Shostakovich started work on the songs after coming across Efros' recently published volume of the poems.[2] Shostakovich was dissatisfied with Efros' translations and privately asked the poet Andrei Voznesensky to see about making some new translations. Nevertheless it was premiered, using Efros' texts, on 23 December 1974 in Leningrad by the bass Yevgeny Nesterenko and pianist Yevgeny Shenderovich.[3]
During rehearsals for the orchestral version, Opus 145a, in October 1975, Maxim Shostakovich disclosed to Yevgeni Nesterenko that his father considered this composition took the place of the Sixteenth Symphony in his oeuvre.[4]
The piano version is less recorded. The original performers Yevgeny Nesterenko and Yevgeny Shenderovich made the first recording for Melodiya.
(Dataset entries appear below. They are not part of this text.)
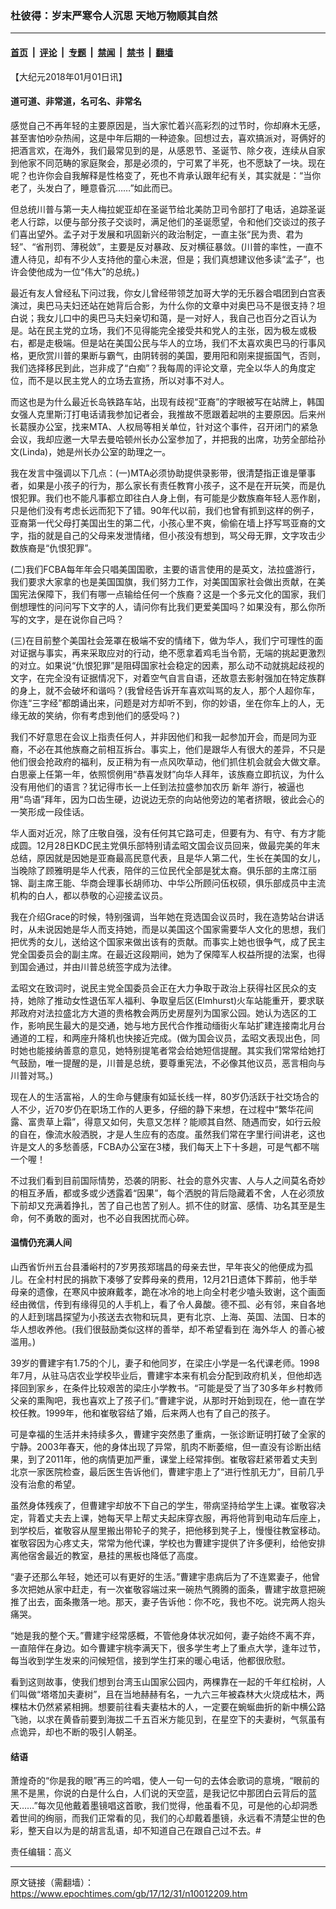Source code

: ### 杜彼得：岁末严寒令人沉思 天地万物顺其自然

---

#### [首页](../../../..?n10012209) &nbsp;|&nbsp; [评论](../../../../../epoch-comment?n10012209) &nbsp;|&nbsp; [专题](../../../../../epoch-special?n10012209) &nbsp;|&nbsp; [禁闻](../../../../../epoch-news?n10012209) &nbsp;|&nbsp; [禁书](../../../../../books?n10012209) &nbsp;|&nbsp; [翻墙](https://github.com/gfw-breaker/nogfw/blob/master/README.md?n10012209)


<div class="post_content" id="artbody" itemprop="articleBody">
 <!-- article content begin -->
 <p>
  【大纪元2018年01月01日讯】
 </p>
 <h4>
  道可道、非常道，名可名、非常名
 </h4>
 <p>
  感觉自己不再年轻的主要原因是，当大家忙着兴高彩烈的过节时，你却麻木无感，甚至害怕吵杂热闹，这是中年后期的一种迹象。回想过去，喜欢搞派对，哥俩好的把酒言欢，在海外，我们最常见到的是，从感恩节、圣诞节、除夕夜，连续从自家到他家不同范畴的家庭聚会，那是必须的，宁可累了半死，也不愿缺了一块。现在呢？也许你会自我解释是性格变了，死也不肯承认跟年纪有关，其实就是：“当你老了，头发白了，睡意昏沉……”如此而已。
 </p>
 <p>
  但总统川普与第一夫人梅拉妮亚却在圣诞节给北美防卫司令部打了电话，追踪圣诞老人行踪，以便与部分孩子交谈时，满足他们的圣诞愿望，令和他们交谈过的孩子们喜出望外。孟子对于发展和巩固新兴的政治制定，一直主张“民为贵、君为轻”、“省刑罚、薄税敛”，主要是反对暴政、反对横征暴敛。(川普的率性，一直不遭人待见，却有不少人支持他的童心未泯，但是；我们真想建议他多读“孟子”，也许会使他成为一位“伟大”的总统。)
 </p>
 <p>
  最近有友人曾经私下问过我，你女儿曾经带领芝加哥大学的无乐器合唱团到白宫表演过，奥巴马夫妇还站在她背后合影，为什么你的文章中对奥巴马不是很支持？坦白说；我女儿口中的奥巴马夫妇亲切和蔼，是一对好人，我自己也百分之百认为是。站在民主党的立场，我们不见得能完全接受共和党人的主张，因为极左或极右，都是走极端。但是站在美国公民与华人的立场，我们不太喜欢奥巴马的行事风格，更欣赏川普的果断与霸气，由阴转弱的美国，要用阳和刚来提振国气，否则，我们选择移民到此，岂非成了“白痴”？我每周的评论文章，完全以华人的角度定位，而不是以民主党人的立场去宣扬，所以对事不对人。
 </p>
 <p>
  而这也是为什么最近长岛铁路车站，出现有歧视“亚裔”的字眼被写在站牌上，韩国女强人克里斯汀打电话请我参加记者会，我推故不愿跟着起哄的主要原因。后来州长葛膜办公室，找来MTA、人权局等相关单位，针对这个事件，召开闭门的紧急会议，我却应邀一大早去曼哈顿州长办公室参加了，并把我的出席，功劳全部给孙文(Linda)，她是州长办公室的助理之一。
 </p>
 <p>
  我在发言中强调以下几点：(一)MTA必须协助提供录影带，很清楚指正谁是肇事者，如果是小孩子的行为，那么家长有责任教育小孩子，这不是在开玩笑，而是仇恨犯罪。我们也不能凡事都立即往白人身上倒，有可能是少数族裔年轻人恶作剧，只是他们没有考虑长远而犯下了错。90年代以前，我们也曾有抓到这样的例子，亚裔第一代父母打美国出生的第二代，小孩心里不爽，偷偷在墙上抒写骂亚裔的文字，指的就是自己的父母来发泄情绪，但小孩没有想到，骂父母无罪，文字攻击少数族裔是“仇恨犯罪”。
 </p>
 <p>
  (二)我们FCBA每年年会只唱美国国歌，主要的语言使用的是英文，法拉盛游行，我们要求大家拿的也是美国国旗，我们努力工作，对美国国家社会做出贡献，在美国宪法保障下，我们有哪一点输给任何一个族裔？这是一个多元文化的国家，我们倒想理性的问问写下文字的人，请问你有比我们更爱美国吗？如果没有，那么你所写的文字，是在说你自己吗？
 </p>
 <p>
  (三)在目前整个美国社会笼罩在极端不安的情绪下，做为华人，我们宁可理性的面对证据与事实，再来采取应对的行动，绝不愿拿着鸡毛当令箭，无端的挑起更激烈的对立。如果说“仇恨犯罪”是阻碍国家社会稳定的因素，那么动不动就挑起歧视的文字，在完全没有证据情况下，对着空气自言自语，还故意去影射强加在特定族群的身上，就不会破坏和谐吗？(我曾经告诉开车喜欢叫骂的友人，那个人超你车，你连“三字经”都朗诵出来，问题是对方却听不到，你的妙语，坐在你车上的人，无缘无故的笑纳，你有考虑到他们的感受吗？)
 </p>
 <p>
  我们不好意思在会议上指责任何人，并非因他们和我一起参加开会，而是同为亚裔，不必在其他族裔之前相互拆台。事实上，他们是跟华人有很大的差异，不只是他们很会抢政府的福利，反正稍为有一点风吹草动，他们抓住机会就会大做文章。白思豪上任第一年，依照惯例用“恭喜发财”向华人拜年，该族裔立即抗议，为什么没有用他们的语言？犹记得市长一上任到法拉盛参加农历
  <ok href="https://www.epochtimes.com/gb/tag/%E6%96%B0%E5%B9%B4.html">
   新年
  </ok>
  游行，被逼也用“鸟语”拜年，因为口齿生硬，边说边无奈的向站他旁边的笔者挤眼，彼此会心的一笑形成一段佳话。
 </p>
 <p>
  华人面对近况，除了庄敬自强，没有任何其它路可走，但要有为、有守、有方才能成圆。12月28日KDC民主党俱乐部特别请孟昭文国会议员回来，做最完美的年末总结，原因就是因她是亚裔最高民意代表，且是华人第二代，生长在美国的女儿，当晚除了顾雅明是华人代表，陪伴的三位民代全部是犹太裔。俱乐部的主席江丽锦、副主席王能、华商会理事长胡师功、中华公所顾问伍权硕，俱乐部成员中主流机构的白人，都以恭敬的心迎接孟议员。
 </p>
 <p>
  我在介绍Grace的时候，特别强调，当年她在竞选国会议员时，我在造势站台讲话时，从未说因她是华人而支持她，而是以美国这个国家需要华人文化的思想，我们把优秀的女儿，送给这个国家来做出该有的贡献。而事实上她也很争气，成了民主党全国委员会的副主席。在最近这段期间，她为了保障军人权益所提的法案，也得到国会通过，并由川普总统签字成为法律。
 </p>
 <p>
  孟昭文在致词时，说民主党全国委员会正在大力争取于政治上获得社区民众的支持，她除了推动女性退伍军人福利、争取皇后区(Elmhurst)火车站能重开，要求联邦政府对法拉盛北方大道的贵格教会两历史房屋列为国家公园。她认为选区的工作，影响民生最大的是交通，她与地方民代合作推动缅街火车站扩建连接南北月台通道的工程，和两座升降机也快接近完成。(做为国会议员，孟昭文表现出色，同时她也能接纳善意的意见，她特别提笔者常会给她短信提醒。其实我们常常给她打气鼓励，唯一提醒的是，川普是总统，要尊重宪法，不必像其他议员，恶言相向与川普对骂。)
 </p>
 <p>
  现在人的生活富裕，人的生命与健康有如延长线一样，80岁仍活跃于社交场合的人不少，近70岁仍在职场工作的人更多，仔细的静下来想，在过程中“繁华花间露、富贵草上霜”，得意又如何，失意又怎样？能顺其自然、随遇而安，如行云般的自在，像流水般洒脱，才是人生应有的态度。虽然我们常在字里行间讲老，这也许是文人的多愁善感，FCBA办公室在3楼，我们每天上下十多趟，可是气都不喘一个喔！
 </p>
 <p>
  不过我们看到目前国际情势，恐袭的阴影、社会的意外灾害、人与人之间莫名奇妙的相互矛盾，都或多或少透露着“因果”，每个洒脱的背后隐藏着不舍，人在必须放下前却又充满着挣扎，苦了自己也苦了别人。抓不住的财富、感情、功名其至是生命，何不勇敢的面对，也不必自我困扰而心碎。
 </p>
 <h4>
  温情仍充满人间
 </h4>
 <p>
  山西省忻州五台县潘峪村的7岁男孩郑瑞昌的母亲去世，早年丧父的他便成为孤儿。在全村村民的捐款下凑够了安葬母亲的费用，12月21日遗体下葬前，他手举母亲的遗像，在寒风中披麻戴孝，跪在冰冷的地上向全村老少嗑头致谢，这个画面经由微信，传到有缘得见的人手机上，看了令人鼻酸。德不孤、必有邻，来自各地的人赶到瑞昌探望为小孩送去衣物和玩具，更有北京、上海、英国、法国、日本的华人想收养他。(我们很鼓励类似这样的善举，却不希望看到在
  <ok href="https://www.epochtimes.com/gb/tag/%E6%B5%B7%E5%A4%96%E5%8D%8E%E4%BA%BA.html">
   海外华人
  </ok>
  的善心被滥用。)
 </p>
 <p>
  39岁的曹建宇有1.75的个儿，妻子和他同岁，在梁庄小学是一名代课老师。1998年7月，从驻马店农业学校毕业后，曹建宇本来有机会分配到政府机关，但他却选择回到家乡，在条件比较艰苦的梁庄小学教书。“可能是受了当了30多年乡村教师父亲的熏陶吧，我也喜欢上了孩子们。”曹建宇说，从那时开始到现在，他一直在学校任教。1999年，他和崔敬容结了婚，后来两人也有了自己的孩子。
 </p>
 <p>
  可是幸福的生活并未持续多久，曹建宇突然患了重病，一张诊断证明打破了全家的宁静。2003年春天，他的身体出现了异常，肌肉不断萎缩，但一直没有诊断出结果，到了2011年，他的病情更加严重，课堂上经常摔倒。崔敬容赶紧带着丈夫到北京一家医院检查，最后医生告诉他们，曹建宇患上了“进行性肌无力”，目前几乎没有治愈的希望。
 </p>
 <p>
  虽然身体残疾了，但曹建宇却放不下自己的学生，带病坚持给学生上课。崔敬容决定，背着丈夫去上课，她每天早上帮丈夫起床穿衣服，再将他背到电动车后座上，到学校后，崔敬容从屋里搬出带轮子的凳子，把他移到凳子上，慢慢往教室移动。崔敬容因为心疼丈夫，常常为他代课，学校也为曹建宇提供了许多便利，给他安排离他宿舍最近的教室，悬挂的黑板也降低了高度。
 </p>
 <p>
  “妻子还那么年轻，她还可以有更好的生活。”曹建宇患病后为了不连累妻子，他曾多次把她从家中赶走，有一次崔敬容端过来一碗热气腾腾的面条，曹建宇故意把碗推了出去，面条撒落一地。那天，妻子告诉他：你不吃，我也不吃。说完两人抱头痛哭。
 </p>
 <p>
  “她是我的整个天。”曹建宇经常感概，不管他身体状况如何，妻子始终不离不弃，一直陪伴在身边。如今曹建宇桃李满天下，很多学生考上了重点大学，逢年过节，每当收到学生发来的问候短信，接到学生打来的暖心电话，他都很欣慰。
 </p>
 <p>
  看到这则故事，使我们想到台湾玉山国家公园内，两棵靠在一起的千年红桧树，人们叫做“塔塔加夫妻树”，且在当地赫赫有名，一九六三年被森林大火烧成枯木，两棵枯木仍然紧紧相拥。想要前往看夫妻枯木的人，一定要在蜿蜒曲折的新中横公路飞驰，以求在黄昏前要到海拔二千五百米方能见到，在星空下的夫妻树，气氛虽有点诡异，却也不断的吸引人朝圣。
 </p>
 <h4>
  结语
 </h4>
 <p>
  萧煌奇的“你是我的眼”再三的吟唱，使人一句一句的去体会歌词的意境，“眼前的黑不是黑，你说的白是什么白，人们说的天空蓝，是我记忆中那团白云背后的蓝天……”每次见他戴着墨镜唱这首歌，我们觉得，他虽看不见，可是他的心却洞悉着世间的绚丽，而我们正常看的见，我们的心却戴着墨镜，永远看不清楚尘世的色彩，整天自以为是的胡言乱语，却不知道自己在跟自己过不去。#
 </p>
 <p>
  责任编辑：高义
 </p>
 <!-- article content end -->
 <div id="below_article_ad">
 </div>
</div>


---

原文链接（需翻墙）：https://www.epochtimes.com/gb/17/12/31/n10012209.htm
Later recordings include Fyodor Kuznetsov, Yuri Serov (Delos), and John Shirley-Quirk.
The orchestral version, Op. 145a, has been recorded several times, including the first by Yevgeny Nesterenko, with the USSR State TV and Radio Symphony Orchestra, under Maxim Shostakovich (Melodiya С10-07395-6), then Anatoli Kotcherga, Kölner Rundfunk-Sinfonie-Orchester, Michail Jurowski (Capriccio), Robert Holl with the Orchestre National des Pays de Loire, Isaac Karabtchevsky (Calliope), Hermann Christian Polster with the Berlin Radio Symphony Orchestra, Thomas Sanderling (Berlin Classics), Ildar Abdrazakov, with the BBC Philharmonic, under Gianandrea Noseda (Chandos).